* WORK INSTRUCTIONS
Going line by line through the listing below, count each line that includes the word "subject", and reply with the count only.

───── MATERIAL SUPPLIED

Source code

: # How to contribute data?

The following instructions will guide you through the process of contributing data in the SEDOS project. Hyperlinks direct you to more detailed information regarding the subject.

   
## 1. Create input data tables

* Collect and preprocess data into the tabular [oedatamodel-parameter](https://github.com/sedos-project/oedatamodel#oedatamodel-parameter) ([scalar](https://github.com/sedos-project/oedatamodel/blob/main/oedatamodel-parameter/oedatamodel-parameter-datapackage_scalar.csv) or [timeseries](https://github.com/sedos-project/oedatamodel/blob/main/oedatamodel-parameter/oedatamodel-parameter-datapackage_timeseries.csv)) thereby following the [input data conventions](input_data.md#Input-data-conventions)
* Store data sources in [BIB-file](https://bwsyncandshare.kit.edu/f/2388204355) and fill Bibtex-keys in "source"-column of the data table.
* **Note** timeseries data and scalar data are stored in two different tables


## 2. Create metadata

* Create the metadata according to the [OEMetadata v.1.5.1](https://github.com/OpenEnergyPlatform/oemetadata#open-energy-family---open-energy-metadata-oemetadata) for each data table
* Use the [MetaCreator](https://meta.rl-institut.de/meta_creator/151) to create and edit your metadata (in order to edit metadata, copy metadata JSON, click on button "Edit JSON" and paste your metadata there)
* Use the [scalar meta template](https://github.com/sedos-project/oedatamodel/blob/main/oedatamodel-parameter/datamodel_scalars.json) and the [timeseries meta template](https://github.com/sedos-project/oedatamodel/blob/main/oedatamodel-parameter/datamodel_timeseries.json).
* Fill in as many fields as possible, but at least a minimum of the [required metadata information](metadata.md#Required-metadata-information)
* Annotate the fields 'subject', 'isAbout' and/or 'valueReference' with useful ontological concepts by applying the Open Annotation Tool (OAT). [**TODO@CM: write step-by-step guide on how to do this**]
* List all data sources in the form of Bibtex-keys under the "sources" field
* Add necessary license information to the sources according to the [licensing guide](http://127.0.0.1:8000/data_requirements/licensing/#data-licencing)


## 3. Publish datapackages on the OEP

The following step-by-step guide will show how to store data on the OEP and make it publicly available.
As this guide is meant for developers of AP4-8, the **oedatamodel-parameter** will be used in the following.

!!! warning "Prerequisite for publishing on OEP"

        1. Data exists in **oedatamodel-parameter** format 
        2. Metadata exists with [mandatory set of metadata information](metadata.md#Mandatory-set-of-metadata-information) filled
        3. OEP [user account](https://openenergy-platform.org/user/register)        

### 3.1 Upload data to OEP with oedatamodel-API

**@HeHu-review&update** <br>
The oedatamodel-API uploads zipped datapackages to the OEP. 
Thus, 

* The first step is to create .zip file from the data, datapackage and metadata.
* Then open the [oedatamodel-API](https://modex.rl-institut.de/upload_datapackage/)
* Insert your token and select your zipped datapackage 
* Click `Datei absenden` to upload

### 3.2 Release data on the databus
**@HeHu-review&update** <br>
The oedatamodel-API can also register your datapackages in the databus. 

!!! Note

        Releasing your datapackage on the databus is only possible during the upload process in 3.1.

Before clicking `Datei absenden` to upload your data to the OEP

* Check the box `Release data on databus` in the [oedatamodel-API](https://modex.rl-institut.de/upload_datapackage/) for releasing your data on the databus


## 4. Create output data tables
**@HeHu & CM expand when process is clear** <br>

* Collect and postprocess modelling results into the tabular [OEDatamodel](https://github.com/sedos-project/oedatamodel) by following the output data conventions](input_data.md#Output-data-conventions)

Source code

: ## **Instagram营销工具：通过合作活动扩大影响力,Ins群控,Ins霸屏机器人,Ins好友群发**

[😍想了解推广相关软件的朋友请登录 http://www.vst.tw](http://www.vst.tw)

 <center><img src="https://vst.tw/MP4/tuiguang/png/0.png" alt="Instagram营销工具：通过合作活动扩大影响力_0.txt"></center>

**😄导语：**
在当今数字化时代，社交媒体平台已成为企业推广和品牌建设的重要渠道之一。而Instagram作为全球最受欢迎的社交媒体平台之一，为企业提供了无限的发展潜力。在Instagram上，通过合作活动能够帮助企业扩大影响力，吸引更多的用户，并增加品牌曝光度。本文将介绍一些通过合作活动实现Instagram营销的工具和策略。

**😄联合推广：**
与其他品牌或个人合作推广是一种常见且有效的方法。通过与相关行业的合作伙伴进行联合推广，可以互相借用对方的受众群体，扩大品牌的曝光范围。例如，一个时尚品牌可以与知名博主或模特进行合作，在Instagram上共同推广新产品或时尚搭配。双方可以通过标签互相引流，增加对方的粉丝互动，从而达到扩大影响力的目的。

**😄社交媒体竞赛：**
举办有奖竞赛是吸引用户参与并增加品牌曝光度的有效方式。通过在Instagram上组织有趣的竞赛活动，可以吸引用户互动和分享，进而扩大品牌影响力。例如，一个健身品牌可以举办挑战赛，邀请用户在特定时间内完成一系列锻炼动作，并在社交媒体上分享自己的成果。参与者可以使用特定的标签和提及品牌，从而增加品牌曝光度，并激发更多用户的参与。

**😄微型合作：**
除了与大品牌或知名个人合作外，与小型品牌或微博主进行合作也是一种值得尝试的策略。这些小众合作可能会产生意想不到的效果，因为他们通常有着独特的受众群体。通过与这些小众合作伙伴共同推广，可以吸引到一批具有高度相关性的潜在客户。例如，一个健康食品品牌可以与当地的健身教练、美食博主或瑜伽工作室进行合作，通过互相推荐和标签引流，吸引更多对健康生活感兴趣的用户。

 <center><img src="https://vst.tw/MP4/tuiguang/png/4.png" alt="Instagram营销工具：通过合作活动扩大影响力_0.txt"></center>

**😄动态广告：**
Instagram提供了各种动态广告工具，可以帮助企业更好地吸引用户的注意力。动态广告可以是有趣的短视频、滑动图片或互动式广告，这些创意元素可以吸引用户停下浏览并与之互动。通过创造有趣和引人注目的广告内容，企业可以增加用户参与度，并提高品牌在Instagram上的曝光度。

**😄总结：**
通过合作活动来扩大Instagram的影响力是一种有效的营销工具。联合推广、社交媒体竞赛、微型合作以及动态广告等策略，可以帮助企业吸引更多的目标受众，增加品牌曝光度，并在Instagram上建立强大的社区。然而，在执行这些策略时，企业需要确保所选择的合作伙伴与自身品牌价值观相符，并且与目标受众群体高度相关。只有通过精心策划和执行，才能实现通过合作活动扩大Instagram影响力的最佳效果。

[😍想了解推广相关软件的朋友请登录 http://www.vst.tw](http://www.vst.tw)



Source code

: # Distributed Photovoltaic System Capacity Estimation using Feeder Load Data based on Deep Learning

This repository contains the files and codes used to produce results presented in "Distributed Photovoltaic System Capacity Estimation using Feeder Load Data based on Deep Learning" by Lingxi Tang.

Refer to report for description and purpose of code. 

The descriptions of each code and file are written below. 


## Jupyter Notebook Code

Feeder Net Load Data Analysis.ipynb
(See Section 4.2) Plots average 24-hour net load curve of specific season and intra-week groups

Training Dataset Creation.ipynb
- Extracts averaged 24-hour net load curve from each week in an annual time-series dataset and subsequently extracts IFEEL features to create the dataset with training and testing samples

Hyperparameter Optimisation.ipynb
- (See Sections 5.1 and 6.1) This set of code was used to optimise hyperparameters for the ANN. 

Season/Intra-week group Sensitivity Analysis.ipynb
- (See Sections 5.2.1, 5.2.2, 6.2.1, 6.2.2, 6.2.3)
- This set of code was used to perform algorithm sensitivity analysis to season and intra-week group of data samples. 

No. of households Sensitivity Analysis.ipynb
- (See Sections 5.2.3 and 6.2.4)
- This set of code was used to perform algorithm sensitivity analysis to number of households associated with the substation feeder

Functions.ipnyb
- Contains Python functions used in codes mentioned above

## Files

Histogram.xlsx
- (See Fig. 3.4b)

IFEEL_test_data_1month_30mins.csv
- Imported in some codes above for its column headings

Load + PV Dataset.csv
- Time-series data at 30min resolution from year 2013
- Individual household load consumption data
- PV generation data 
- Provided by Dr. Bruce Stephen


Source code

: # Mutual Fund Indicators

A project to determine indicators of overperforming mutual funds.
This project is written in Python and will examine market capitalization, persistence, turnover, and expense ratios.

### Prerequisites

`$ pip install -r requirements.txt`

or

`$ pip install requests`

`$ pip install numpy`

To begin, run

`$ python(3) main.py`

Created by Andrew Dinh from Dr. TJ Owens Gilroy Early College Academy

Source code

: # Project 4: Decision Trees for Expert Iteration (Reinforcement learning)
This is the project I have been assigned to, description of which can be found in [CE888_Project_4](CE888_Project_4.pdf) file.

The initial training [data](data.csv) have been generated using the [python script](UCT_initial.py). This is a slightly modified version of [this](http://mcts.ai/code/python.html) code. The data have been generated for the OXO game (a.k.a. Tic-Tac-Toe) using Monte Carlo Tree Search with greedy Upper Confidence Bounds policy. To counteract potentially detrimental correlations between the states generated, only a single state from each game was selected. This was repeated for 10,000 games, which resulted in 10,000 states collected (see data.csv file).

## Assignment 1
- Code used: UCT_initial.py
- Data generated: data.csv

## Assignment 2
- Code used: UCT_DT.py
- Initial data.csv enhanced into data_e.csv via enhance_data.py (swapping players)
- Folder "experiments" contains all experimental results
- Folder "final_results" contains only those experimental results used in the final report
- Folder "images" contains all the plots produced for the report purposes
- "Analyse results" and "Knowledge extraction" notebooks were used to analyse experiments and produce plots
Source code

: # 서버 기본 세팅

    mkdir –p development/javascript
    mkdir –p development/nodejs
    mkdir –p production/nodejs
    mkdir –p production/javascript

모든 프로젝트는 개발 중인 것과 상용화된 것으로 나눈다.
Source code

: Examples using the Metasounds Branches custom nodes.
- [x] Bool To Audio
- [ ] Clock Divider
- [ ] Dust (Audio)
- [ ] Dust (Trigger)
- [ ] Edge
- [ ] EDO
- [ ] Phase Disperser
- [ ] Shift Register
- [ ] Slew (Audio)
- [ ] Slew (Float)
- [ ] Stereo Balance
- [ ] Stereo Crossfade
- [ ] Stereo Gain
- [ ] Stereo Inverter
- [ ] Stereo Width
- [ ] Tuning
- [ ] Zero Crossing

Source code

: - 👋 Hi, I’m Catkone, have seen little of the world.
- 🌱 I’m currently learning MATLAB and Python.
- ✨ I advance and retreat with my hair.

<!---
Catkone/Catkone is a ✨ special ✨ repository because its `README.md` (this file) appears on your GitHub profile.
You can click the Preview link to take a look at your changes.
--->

──────────

* REPLY TO THE TASK
2